**Exercise**
Could you reproduce, word for word, everything below from the line containing "Got issues? Open a Ticket!" down to the line containing "# LightBrowse", with both of those lines included and no others?

**Data supplied**
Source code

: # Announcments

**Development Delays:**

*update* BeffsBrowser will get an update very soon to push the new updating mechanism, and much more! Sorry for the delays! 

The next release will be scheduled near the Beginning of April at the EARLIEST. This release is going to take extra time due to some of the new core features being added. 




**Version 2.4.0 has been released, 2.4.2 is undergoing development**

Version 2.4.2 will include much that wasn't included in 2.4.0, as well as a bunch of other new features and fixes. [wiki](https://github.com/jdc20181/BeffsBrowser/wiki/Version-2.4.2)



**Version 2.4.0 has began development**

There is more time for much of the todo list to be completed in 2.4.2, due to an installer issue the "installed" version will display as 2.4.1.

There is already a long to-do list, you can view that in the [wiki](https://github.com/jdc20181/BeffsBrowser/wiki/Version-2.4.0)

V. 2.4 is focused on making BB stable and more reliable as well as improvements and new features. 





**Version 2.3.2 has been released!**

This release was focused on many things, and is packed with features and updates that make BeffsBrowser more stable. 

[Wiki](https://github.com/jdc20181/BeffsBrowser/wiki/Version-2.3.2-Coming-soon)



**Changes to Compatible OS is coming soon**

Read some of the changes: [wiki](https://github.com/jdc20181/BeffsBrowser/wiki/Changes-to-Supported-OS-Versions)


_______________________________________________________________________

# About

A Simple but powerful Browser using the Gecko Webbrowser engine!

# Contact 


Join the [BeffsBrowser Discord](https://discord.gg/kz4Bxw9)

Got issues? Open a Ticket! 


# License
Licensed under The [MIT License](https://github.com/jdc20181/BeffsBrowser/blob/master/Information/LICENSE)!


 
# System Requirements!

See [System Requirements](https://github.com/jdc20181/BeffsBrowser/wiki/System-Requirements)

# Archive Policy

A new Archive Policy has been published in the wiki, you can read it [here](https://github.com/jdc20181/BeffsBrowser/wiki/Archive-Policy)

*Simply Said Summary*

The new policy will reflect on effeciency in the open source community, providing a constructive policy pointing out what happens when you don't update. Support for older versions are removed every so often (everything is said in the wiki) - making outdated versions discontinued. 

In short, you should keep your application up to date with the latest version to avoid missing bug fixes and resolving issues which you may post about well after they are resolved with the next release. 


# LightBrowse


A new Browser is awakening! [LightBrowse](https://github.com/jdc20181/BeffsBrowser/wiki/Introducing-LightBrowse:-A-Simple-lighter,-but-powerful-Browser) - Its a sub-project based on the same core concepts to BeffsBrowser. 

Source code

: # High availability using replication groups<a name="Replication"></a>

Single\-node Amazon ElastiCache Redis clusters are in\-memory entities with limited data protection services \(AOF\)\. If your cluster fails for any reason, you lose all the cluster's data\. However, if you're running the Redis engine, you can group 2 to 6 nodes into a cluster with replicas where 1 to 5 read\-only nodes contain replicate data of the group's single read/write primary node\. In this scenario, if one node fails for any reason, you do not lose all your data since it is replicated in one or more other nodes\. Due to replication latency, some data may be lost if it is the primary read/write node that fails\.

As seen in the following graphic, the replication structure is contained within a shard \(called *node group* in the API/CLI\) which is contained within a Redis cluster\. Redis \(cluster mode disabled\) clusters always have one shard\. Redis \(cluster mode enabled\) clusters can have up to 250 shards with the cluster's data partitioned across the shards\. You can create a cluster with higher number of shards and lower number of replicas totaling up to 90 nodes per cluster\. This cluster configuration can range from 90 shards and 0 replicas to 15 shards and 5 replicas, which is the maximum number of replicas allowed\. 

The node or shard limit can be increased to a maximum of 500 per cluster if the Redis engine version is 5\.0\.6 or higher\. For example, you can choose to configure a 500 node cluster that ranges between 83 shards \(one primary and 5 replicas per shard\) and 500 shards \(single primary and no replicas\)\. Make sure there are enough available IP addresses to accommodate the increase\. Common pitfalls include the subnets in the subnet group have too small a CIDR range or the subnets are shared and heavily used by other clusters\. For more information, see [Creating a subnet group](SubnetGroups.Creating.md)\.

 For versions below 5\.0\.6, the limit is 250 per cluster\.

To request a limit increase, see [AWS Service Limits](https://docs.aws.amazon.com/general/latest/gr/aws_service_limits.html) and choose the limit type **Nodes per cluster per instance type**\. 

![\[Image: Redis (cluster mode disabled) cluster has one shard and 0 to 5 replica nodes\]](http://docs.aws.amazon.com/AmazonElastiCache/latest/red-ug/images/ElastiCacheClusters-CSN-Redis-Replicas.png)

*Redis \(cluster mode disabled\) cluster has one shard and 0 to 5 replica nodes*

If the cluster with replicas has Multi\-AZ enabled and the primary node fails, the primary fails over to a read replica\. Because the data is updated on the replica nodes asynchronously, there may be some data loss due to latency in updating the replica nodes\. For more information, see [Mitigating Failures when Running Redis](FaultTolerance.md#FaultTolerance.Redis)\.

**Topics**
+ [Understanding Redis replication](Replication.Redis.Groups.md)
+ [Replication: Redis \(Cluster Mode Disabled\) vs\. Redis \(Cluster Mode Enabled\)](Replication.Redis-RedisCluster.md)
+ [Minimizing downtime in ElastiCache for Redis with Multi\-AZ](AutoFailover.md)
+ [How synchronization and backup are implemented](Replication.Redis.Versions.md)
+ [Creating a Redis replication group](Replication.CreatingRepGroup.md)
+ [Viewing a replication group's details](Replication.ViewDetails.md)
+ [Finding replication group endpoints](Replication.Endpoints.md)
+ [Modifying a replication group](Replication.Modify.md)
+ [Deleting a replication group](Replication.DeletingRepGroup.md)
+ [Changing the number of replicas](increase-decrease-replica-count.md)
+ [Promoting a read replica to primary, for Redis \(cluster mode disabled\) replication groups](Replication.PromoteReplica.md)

**Task response**
Got issues? Open a Ticket! 


# License
Licensed under The [MIT License](https://github.com/jdc20181/BeffsBrowser/blob/master/Information/LICENSE)!


 
# System Requirements!

See [System Requirements](https://github.com/jdc20181/BeffsBrowser/wiki/System-Requirements)

# Archive Policy

A new Archive Policy has been published in the wiki, you can read it [here](https://github.com/jdc20181/BeffsBrowser/wiki/Archive-Policy)

*Simply Said Summary*

The new policy will reflect on effeciency in the open source community, providing a constructive policy pointing out what happens when you don't update. Support for older versions are removed every so often (everything is said in the wiki) - making outdated versions discontinued. 

In short, you should keep your application up to date with the latest version to avoid missing bug fixes and resolving issues which you may post about well after they are resolved with the next release. 


# LightBrowse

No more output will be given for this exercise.